Beyond the Build

Community Service

Two-Way Streets

The U.S. Secretary of Transportation was in Birmingham recently for several reasons, but one that caught my attention was an initiative for changing one-way streets to two-ways. I’ve done some research since that visit, and it seems this makes a lot of sense. One-way streets were created to assist traffic flow, which has obvious benefits, but creating two-ways has a different set of assets for our cities.  I have listed few here:

  • Becomes a catalyst for investments in under-utilized sites along the road, creating opportunities for urban redevelopment
  • Plays a role in increasing a corridor’s business activity, due to increased visibility of business on both sides of the street as opposed to speeding down the road past them
  • Makes it easier for consumers to access stores
  • Reduces in crime, because there are more people present to see and report any problems.

Aside from drive-thru spots, ALL retail space requires us to become pedestrians to enter a store.

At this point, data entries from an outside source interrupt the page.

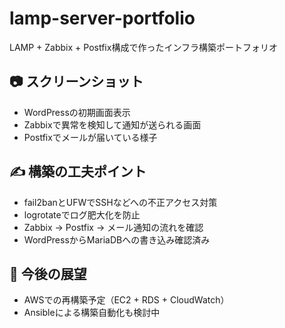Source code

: # lamp-server-portfolio
LAMP + Zabbix + Postfix構成で作ったインフラ構築ポートフォリオ

## 📷 スクリーンショット

- WordPressの初期画面表示
- Zabbixで異常を検知して通知が送られる画面
- Postfixでメールが届いている様子

## ✍️ 構築の工夫ポイント

- fail2banとUFWでSSHなどへの不正アクセス対策
- logrotateでログ肥大化を防止
- Zabbix → Postfix → メール通知の流れを確認
- WordPressからMariaDBへの書き込み確認済み

## 📌 今後の展望

- AWSでの再構築予定（EC2 + RDS + CloudWatch）
- Ansibleによる構築自動化も検討中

If a pedestrian’s experience is better, it bolsters customer experience and likely sales.

Where one-way streets encourage speedy traffic, two-way streets naturally slow down vehicles and pedestrians allowing us to take advantage of the surrounding sites and happenings.  Calmer traffic helps pedestrians and cyclists alike enjoy the street and increases walkability as a natural benefit.

Merrill Stewart Jr.

Merrill Stewart is Founder and CEO of The Stewart/Perry Company, a commercial building contractor based in Birmingham.